Protective and Defensive Measures Against Raiders

Statutory Instruments

Supported by the WpÜG and the Stock Corporation Act (AktG), various instruments exist to protect target companies from raider takeovers:

  • Voting right restrictions (§ 136 AktG)
  • Registration of registered shares (§ 68 AktG)
  • Multiple voting rights (generally not permitted in Germany)
  • Resolutions on mergers or transformations, which can make takeovers more difficult

Internal corporate measures

Management can attempt to prevent or at least make a takeover more difficult through so-called ‘defense strategies’ (‘poison pill’, ‘white knight’, ‘golden parachute’, etc.), subject to the duty of neutrality under the WpÜG.


Tax and Insolvency Law Aspects

Following a raider takeover, especially in the case of asset stripping or division of the company, significant tax consequences may arise. Likewise, insolvency law provisions, for example in cases of unlawful management or ‘existence-destroying interventions’, must be observed (§ 826 BGB in conjunction with the Insolvency Code).

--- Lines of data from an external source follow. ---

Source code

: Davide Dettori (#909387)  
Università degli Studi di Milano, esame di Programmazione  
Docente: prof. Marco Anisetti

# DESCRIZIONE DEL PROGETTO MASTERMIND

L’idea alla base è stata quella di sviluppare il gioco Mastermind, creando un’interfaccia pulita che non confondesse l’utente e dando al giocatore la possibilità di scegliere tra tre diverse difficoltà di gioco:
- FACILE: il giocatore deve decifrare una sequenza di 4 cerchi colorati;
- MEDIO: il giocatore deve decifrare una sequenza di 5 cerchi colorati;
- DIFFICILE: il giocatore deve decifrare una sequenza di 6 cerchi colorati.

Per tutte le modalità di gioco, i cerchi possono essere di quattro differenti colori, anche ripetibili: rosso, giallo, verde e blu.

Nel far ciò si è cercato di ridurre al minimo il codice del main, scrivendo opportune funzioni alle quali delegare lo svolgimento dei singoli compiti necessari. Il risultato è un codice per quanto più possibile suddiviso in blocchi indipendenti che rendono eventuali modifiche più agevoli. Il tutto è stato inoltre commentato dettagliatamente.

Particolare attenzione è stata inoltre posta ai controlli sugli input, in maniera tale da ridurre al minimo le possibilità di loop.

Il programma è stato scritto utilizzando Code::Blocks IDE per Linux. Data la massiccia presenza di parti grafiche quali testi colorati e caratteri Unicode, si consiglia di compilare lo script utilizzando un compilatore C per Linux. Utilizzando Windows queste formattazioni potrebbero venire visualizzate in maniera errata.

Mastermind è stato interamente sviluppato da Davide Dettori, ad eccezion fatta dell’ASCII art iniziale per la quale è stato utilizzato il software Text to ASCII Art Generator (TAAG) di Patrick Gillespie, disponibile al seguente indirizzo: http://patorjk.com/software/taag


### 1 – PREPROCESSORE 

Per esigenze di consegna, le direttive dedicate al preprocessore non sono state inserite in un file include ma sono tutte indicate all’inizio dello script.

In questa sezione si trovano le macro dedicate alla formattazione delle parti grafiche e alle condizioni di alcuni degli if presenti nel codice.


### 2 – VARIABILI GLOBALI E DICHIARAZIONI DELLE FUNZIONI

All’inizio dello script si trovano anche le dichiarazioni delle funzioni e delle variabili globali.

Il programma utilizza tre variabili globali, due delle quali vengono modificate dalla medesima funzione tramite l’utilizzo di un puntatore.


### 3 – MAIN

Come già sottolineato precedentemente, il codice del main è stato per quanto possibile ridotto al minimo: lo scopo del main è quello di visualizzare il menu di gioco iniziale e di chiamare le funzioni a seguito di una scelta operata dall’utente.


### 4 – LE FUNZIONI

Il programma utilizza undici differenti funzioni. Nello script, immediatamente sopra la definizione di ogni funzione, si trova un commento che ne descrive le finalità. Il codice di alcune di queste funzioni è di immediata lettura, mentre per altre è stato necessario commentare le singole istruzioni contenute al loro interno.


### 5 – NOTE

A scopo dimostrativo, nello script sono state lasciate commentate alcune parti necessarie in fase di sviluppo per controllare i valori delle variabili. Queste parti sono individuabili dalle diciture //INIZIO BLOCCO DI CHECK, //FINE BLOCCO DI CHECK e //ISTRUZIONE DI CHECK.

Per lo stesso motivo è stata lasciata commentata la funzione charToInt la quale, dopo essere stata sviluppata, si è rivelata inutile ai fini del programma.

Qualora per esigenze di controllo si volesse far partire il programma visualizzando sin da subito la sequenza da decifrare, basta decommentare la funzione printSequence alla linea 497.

International Law and Cross-Border Activities of Raiders

European Level

The European Takeover Directive 2004/25/EC harmonizes conditions within the European Union and sets minimum standards for transparency, equal treatment of shareholders, and the admissibility of defensive measures.

Global Perspective

Raiders operating internationally also face different national takeover rules, stock exchange regulations, and market practices, such as in the USA (regulated by the ‘Williams Act’) or the UK (regulated by the ‘Takeover Code’ of the UK Takeover Panel).


Conclusion

The term Raider is a synonym in business and corporate law for aggressive players who seek to achieve control or profit by targeted acquisition of corporate shares. These activities are strictly regulated by law, with numerous duties, prohibitions, and control mechanisms in place. The legal challenges range from securities trading law and takeover law to competition and insolvency law issues. Comprehensive understanding of these legal frameworks is essential to properly assess risks and courses of action in relation to raiders in a corporate context.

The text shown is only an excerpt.